In [3]:
import nltk
from nltk.corpus import stopwords
from nltk.tokenize import word_tokenize
from nltk.stem import PorterStemmer
import re

# Download required resources
nltk.download('punkt')
nltk.download('stopwords')

# Input text
text = "NLP is a fascinating field of study! It involves tasks like tokenization, filtration, and stemming."

### 1. Tokenization
tokens = word_tokenize(text)
print("Tokenized Words:", tokens)

### 2. Filtration (remove punctuation and non-alphanumeric)
filtered_tokens = [word for word in tokens if word.isalnum()]
print("Filtered Tokens:", filtered_tokens)

### 3. Script Validation (only English alphabets)
validated_tokens = [word for word in filtered_tokens if re.match(r'^[A-Za-z]+$', word)]
print("Script Validated Tokens:", validated_tokens)

### 4. Stop Word Removal
stop_words = set(stopwords.words('english'))
tokens_without_stopwords = [word for word in validated_tokens if word.lower() not in stop_words]
print("Tokens without Stop Words:", tokens_without_stopwords)

### 5. Stemming
stemmer = PorterStemmer()
stemmed_tokens = [stemmer.stem(word) for word in tokens_without_stopwords]
print("Stemmed Tokens:", stemmed_tokens)

# Final preprocessed text
preprocessed_text = " ".join(stemmed_tokens)
print("\nFinal Preprocessed Text:", preprocessed_text)


[nltk_data] Downloading package punkt to
[nltk_data]     C:\Users\DSATM\AppData\Roaming\nltk_data...
[nltk_data]   Unzipping tokenizers\punkt.zip.

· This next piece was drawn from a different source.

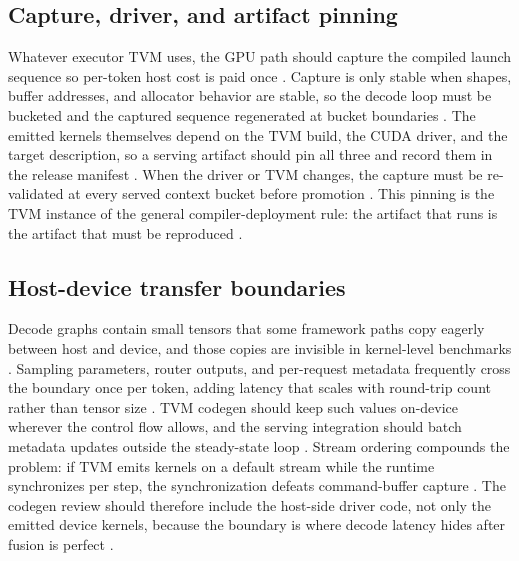\subsection{Capture, driver, and artifact pinning}

Whatever executor TVM uses, the GPU path should capture the compiled launch sequence so per-token host cost is paid once \citep{nvidia2024cudagraphs,memoryfloor2026}. Capture is only stable when shapes, buffer addresses, and allocator behavior are stable, so the decode loop must be bucketed and the captured sequence regenerated at bucket boundaries \citep{kwon2023vllm,patel2025llminference}. The emitted kernels themselves depend on the TVM build, the CUDA driver, and the target description, so a serving artifact should pin all three and record them in the release manifest \citep{chen2020compilerbasedhardw,taxbreak2026}. When the driver or TVM changes, the capture must be re-validated at every served context bucket before promotion \citep{memoryfloor2026,yirage2026}. This pinning is the TVM instance of the general compiler-deployment rule: the artifact that runs is the artifact that must be reproduced \citep{patel2025llminference,memoryfloor2026}.

\subsection{Host-device transfer boundaries}

Decode graphs contain small tensors that some framework paths copy eagerly between host and device, and those copies are invisible in kernel-level benchmarks \citep{kwon2023vllm,patel2025llminference}. Sampling parameters, router outputs, and per-request metadata frequently cross the boundary once per token, adding latency that scales with round-trip count rather than tensor size \citep{taxbreak2026,memoryfloor2026}. TVM codegen should keep such values on-device wherever the control flow allows, and the serving integration should batch metadata updates outside the steady-state loop \citep{chen2018tvm,patel2025llminference}. Stream ordering compounds the problem: if TVM emits kernels on a default stream while the runtime synchronizes per step, the synchronization defeats command-buffer capture \citep{nvidia2024cudagraphs,memoryfloor2026}. The codegen review should therefore include the host-side driver code, not only the emitted device kernels, because the boundary is where decode latency hides after fusion is perfect \citep{chen2020compilerbasedhardw,patel2025llminference}.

Tokenized Words: ['NLP', 'is', 'a', 'fascinating', 'field', 'of', 'study', '!', 'It', 'involves', 'tasks', 'like', 'tokenization', ',', 'filtration', ',', 'and', 'stemming', '.']
Filtered Tokens: ['NLP', 'is', 'a', 'fascinating', 'field', 'of', 'study', 'It', 'involves', 'tasks', 'like', 'tokenization', 'filtration', 'and', 'stemming']
Script Validated Tokens: ['NLP', 'is', 'a', 'fascinating', 'field', 'of', 'study', 'It', 'involves', 'tasks', 'like', 'tokenization', 'filtration', 'and', 'stemming']
Tokens without Stop Words: ['NLP', 'fascinating', 'field', 'study', 'involves', 'tasks', 'like', 'tokenization', 'filtration', 'stemming']
Stemmed Tokens: ['nlp', 'fascin', 'field', 'studi', 'involv', 'task', 'like', 'token', 'filtrat', 'stem']

Final Preprocessed Text: nlp fascin field studi involv task like token filtrat stem


[nltk_data] Downloading package stopwords to
[nltk_data]     C:\Users\DSATM\AppData\Roaming\nltk_data...
[nltk_data]   Unzipping corpora\stopwords.zip.